Join our AMA to ask us about RAG, vector databases, running RAG...
EricStarker
Updated Feb 14, 2024
Steve Jones
Feb 14, 2024Copper Contributor
How would we get started with a public set of data, say on a public website, as opposed to building something that might be private/semi private with data for authorized users? (internal or customers)
- fsunavala-msftFeb 14, 2024
Microsoft
Here's a high-level flow you can follow to get started:
- Identify the public data source: Identify the public website or dataset that you intend to use. Ensure the data is publicly accessible and adheres to legal and ethical guidelines regarding its use.

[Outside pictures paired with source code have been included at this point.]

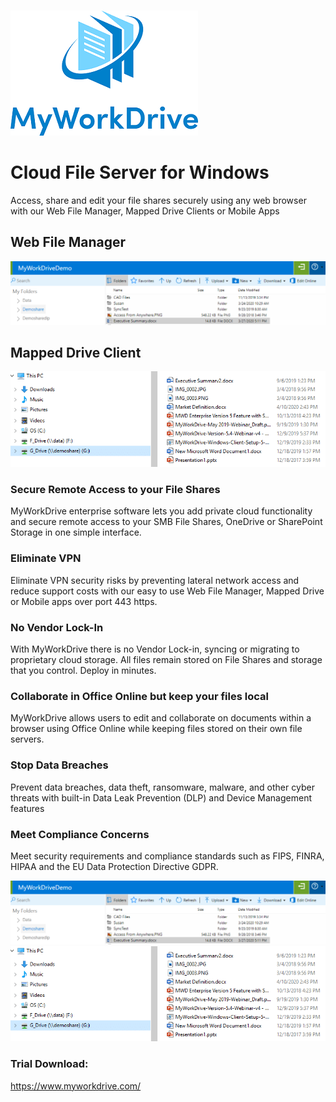 ### 
!["MyWorkDrive-Logo](MyWorkDrive.png)
# Cloud File Server for Windows

Access, share and edit your file shares securely using any web browser with our Web File Manager, Mapped Drive Clients or Mobile Apps
## Web File Manager
<kbd>![Web-Fle-Manager-Screenshot](Web-File-Manager-Screenshot.png)</kbd>
## Mapped Drive Client
<kbd>![Mapped-Drive-Screenshot](Mapped-Drive-Screenshot.png)</kbd>

### Secure Remote Access to your File Shares
MyWorkDrive enterprise software lets you add private cloud functionality and secure remote access to your SMB File Shares, OneDrive or SharePoint Storage in one simple interface.
### Eliminate VPN
Eliminate VPN security risks by preventing lateral network access and reduce support costs with our easy to use Web File Manager, Mapped Drive or Mobile apps over port 443 https.
### No Vendor Lock-In
With MyWorkDrive there is no Vendor Lock-in, syncing or migrating to proprietary cloud storage. All files remain stored on File Shares and storage that you control. Deploy in minutes.
### Collaborate in Office Online but keep your files local
MyWorkDrive allows users to edit and collaborate on documents within a browser using Office Online while keeping files stored on their own file servers.
### Stop Data Breaches
Prevent data breaches, data theft, ransomware, malware, and other cyber threats with built-in Data Leak Prevention (DLP) and Device Management features
### Meet Compliance Concerns
Meet security requirements and compliance standards such as FIPS, FINRA, HIPAA and the EU Data Protection Directive GDPR. 

<kbd>![Web-Fle-Manager-Screenshot](Web-File-Manager-Screenshot.png)</kbd>
<kbd>![Mapped-Drive-Screenshot](Mapped-Drive-Screenshot.png)</kbd>

### Trial Download:
https://www.myworkdrive.com/
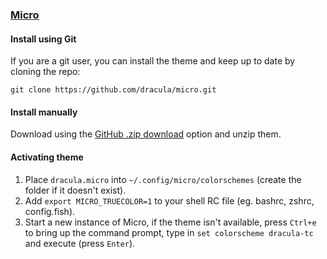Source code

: ### [Micro](https://micro-editor.github.io)

#### Install using Git

If you are a git user, you can install the theme and keep up to date by cloning the repo:

    git clone https://github.com/dracula/micro.git

#### Install manually

Download using the [GitHub .zip download](https://github.com/dracula/micro/archive/master.zip) option and unzip them.

#### Activating theme

1. Place `dracula.micro` into `~/.config/micro/colorschemes` (create the folder if it doesn't exist).
2. Add `export MICRO_TRUECOLOR=1` to your shell RC file (eg. bashrc, zshrc, config.fish).
3. Start a new instance of Micro, if the theme isn't available, press `Ctrl+e` to bring up the command prompt, type in `set colorscheme dracula-tc` and execute (press `Enter`).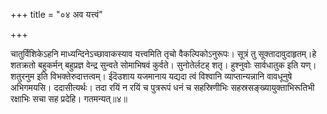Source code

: +++
title = "०४ अव यत्त्वं"

+++

चातुर्विंशिकेऽहनि माध्यन्दिनेऽच्छावाकस्याव यत्त्वमिति तृचो वैकल्पिकोऽनुरूपः। सूत्रं तु सूक्तादावुदाहृतम्।हे शतक्रतो बहुकर्मन् बहुप्रज्ञ वेन्द्र सुन्वते सोमाभिषवं कुर्वते। सुनोतेर्लटह् शतृ। हुश्नुवोः सार्वधातुक इति यण्। शतुरनुम इति विभक्तेरुदात्तत्वम्। ईदॆउशाय यजमानाय यद्यदा त्वं विश्वानि व्याप्तान्यन्नानि वावधूनुषे अभिगमयसि। ददासीत्यर्थः। तदा रयिं न रयिं च पुत्ररूपं धनं च सहस्रिणीभिः सहस्रसङ्ख्यायुक्ताभिरूतिभी रक्षाभिः सचा सह प्रदेहि। गतमन्यत्॥४॥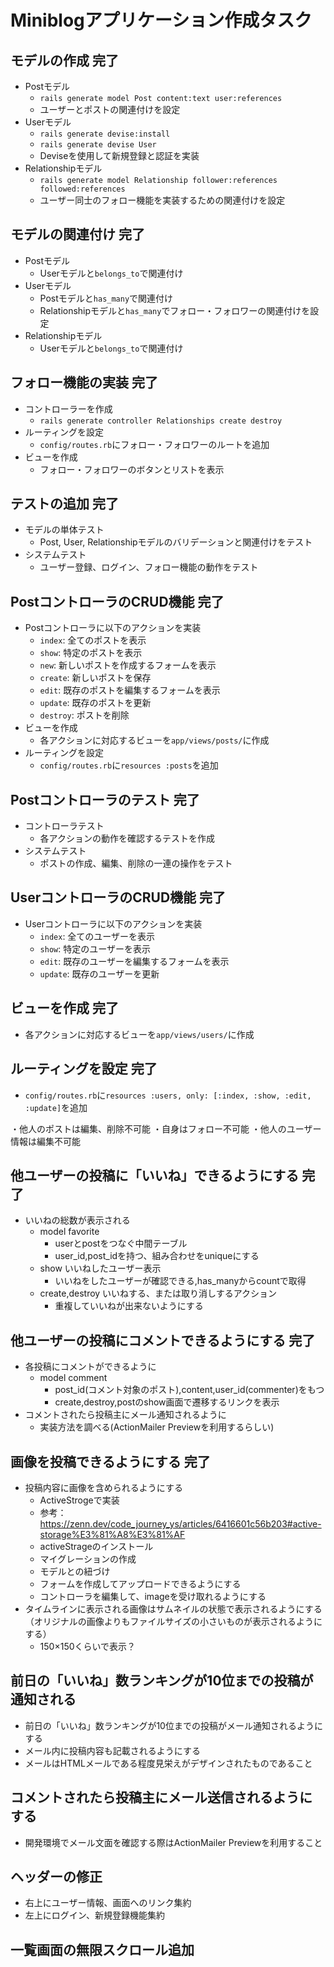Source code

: # Miniblogアプリケーション作成タスク

## モデルの作成 完了
- Postモデル
  - `rails generate model Post content:text user:references`
  - ユーザーとポストの関連付けを設定
- Userモデル
  - `rails generate devise:install`
  - `rails generate devise User`
  - Deviseを使用して新規登録と認証を実装
- Relationshipモデル
  - `rails generate model Relationship follower:references followed:references`
  - ユーザー同士のフォロー機能を実装するための関連付けを設定

## モデルの関連付け 完了
- Postモデル
  - Userモデルと`belongs_to`で関連付け
- Userモデル
  - Postモデルと`has_many`で関連付け
  - Relationshipモデルと`has_many`でフォロー・フォロワーの関連付けを設定
- Relationshipモデル
  - Userモデルと`belongs_to`で関連付け

## フォロー機能の実装 完了
- コントローラーを作成
  - `rails generate controller Relationships create destroy`
- ルーティングを設定
  - `config/routes.rb`にフォロー・フォロワーのルートを追加
- ビューを作成
  - フォロー・フォロワーのボタンとリストを表示

## テストの追加 完了
- モデルの単体テスト
  - Post, User, Relationshipモデルのバリデーションと関連付けをテスト
- システムテスト
  - ユーザー登録、ログイン、フォロー機能の動作をテスト

## PostコントローラのCRUD機能 完了
- Postコントローラに以下のアクションを実装
  - `index`: 全てのポストを表示
  - `show`: 特定のポストを表示
  - `new`: 新しいポストを作成するフォームを表示
  - `create`: 新しいポストを保存
  - `edit`: 既存のポストを編集するフォームを表示
  - `update`: 既存のポストを更新
  - `destroy`: ポストを削除
- ビューを作成
  - 各アクションに対応するビューを`app/views/posts/`に作成
- ルーティングを設定
  - `config/routes.rb`に`resources :posts`を追加

## Postコントローラのテスト 完了
- コントローラテスト
  - 各アクションの動作を確認するテストを作成
- システムテスト
  - ポストの作成、編集、削除の一連の操作をテスト

## UserコントローラのCRUD機能 完了
- Userコントローラに以下のアクションを実装
  - `index`: 全てのユーザーを表示
  - `show`: 特定のユーザーを表示
  - `edit`: 既存のユーザーを編集するフォームを表示
  - `update`: 既存のユーザーを更新

## ビューを作成 完了
- 各アクションに対応するビューを`app/views/users/`に作成

## ルーティングを設定 完了
- `config/routes.rb`に`resources :users, only: [:index, :show, :edit, :update]`を追加

・他人のポストは編集、削除不可能
・自身はフォロー不可能
・他人のユーザー情報は編集不可能
## 他ユーザーの投稿に「いいね」できるようにする 完了
- いいねの総数が表示される
  - model favorite
    - userとpostをつなぐ中間テーブル
    - user_id,post_idを持つ、組み合わせをuniqueにする
  - show いいねしたユーザー表示
    - いいねをしたユーザーが確認できる,has_manyからcountで取得
  - create,destroy いいねする、または取り消しするアクション
    - 重複していいねが出来ないようにする
## 他ユーザーの投稿にコメントできるようにする 完了
- 各投稿にコメントができるように
  - model comment
    - post_id(コメント対象のポスト),content,user_id(commenter)をもつ
    - create,destroy,postのshow画面で遷移するリンクを表示
- コメントされたら投稿主にメール通知されるように
  - 実装方法を調べる(ActionMailer Previewを利用するらしい)
## 画像を投稿できるようにする 完了
- 投稿内容に画像を含められるようにする
  - ActiveStrogeで実装
  - 参考：https://zenn.dev/code_journey_ys/articles/6416601c56b203#active-storage%E3%81%A8%E3%81%AF
  - activeStrageのインストール
  - マイグレーションの作成
  - モデルとの紐づけ
  - フォームを作成してアップロードできるようにする
  - コントローラを編集して、imageを受け取れるようにする
- タイムラインに表示される画像はサムネイルの状態で表示されるようにする（オリジナルの画像よりもファイルサイズの小さいものが表示されるようにする）
  - 150×150くらいで表示？

## 前日の「いいね」数ランキングが10位までの投稿が通知される
- 前日の「いいね」数ランキングが10位までの投稿がメール通知されるようにする
- メール内に投稿内容も記載されるようにする
- メールはHTMLメールである程度見栄えがデザインされたものであること

## コメントされたら投稿主にメール送信されるようにする
- 開発環境でメール文面を確認する際はActionMailer Previewを利用すること

## ヘッダーの修正
- 右上にユーザー情報、画面へのリンク集約
- 左上にログイン、新規登録機能集約

## 一覧画面の無限スクロール追加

- Data Acquisition: If the data is on a website, you might need to use web scraping techniques to extract the data. Alternatively, if the website offers an API, you can use it to fetch the data more efficiently in a structured format. Additionally, if you are using a dataset from a catalog like Hugging Face, they have clear instructions for downloading the data.
- Prepare the data: It’s a good practice to clean and preprocess the data to ensure it is in a suitable format for indexing. This usually includes removing any unnecessary info, converting data formats, whitespace cleanup, etc. Then, you’d want you to define a schema for you Azure AI Search index that matches the structure of your data. This includes specifying fields and their data types, as well as configuring any searchable, filterable sortable, or facetable attributes.
- Indexing the Data: You can use the Azure Portal, Azure CLI, or Client SDKs, to create a new search index based on the schema you defined. You can ingest data into Azure AI search in two ways: Push API or Pull via Indexer. Data import and data ingestion - Azure AI Search | Microsoft Learn
- Query Your Index: You can now begin to create search experiences by searching your AI Search index. You can do simple keyword full-text search queries, vector search queries, or hybrid search queries. Search Documents - Azure AI Search | Microsoft Learn
- Access Control and Privacy for Public Data: Since the data is public, you might not need stringent access controls but if you need them, you can implement RBAC and leverage security filter trimming. Security overview - Azure AI Search | Microsoft Learn and Security filters to trim results using MIcrosoft Entra ID - Azure AI Search | Microsoft Learn
Hope this helps!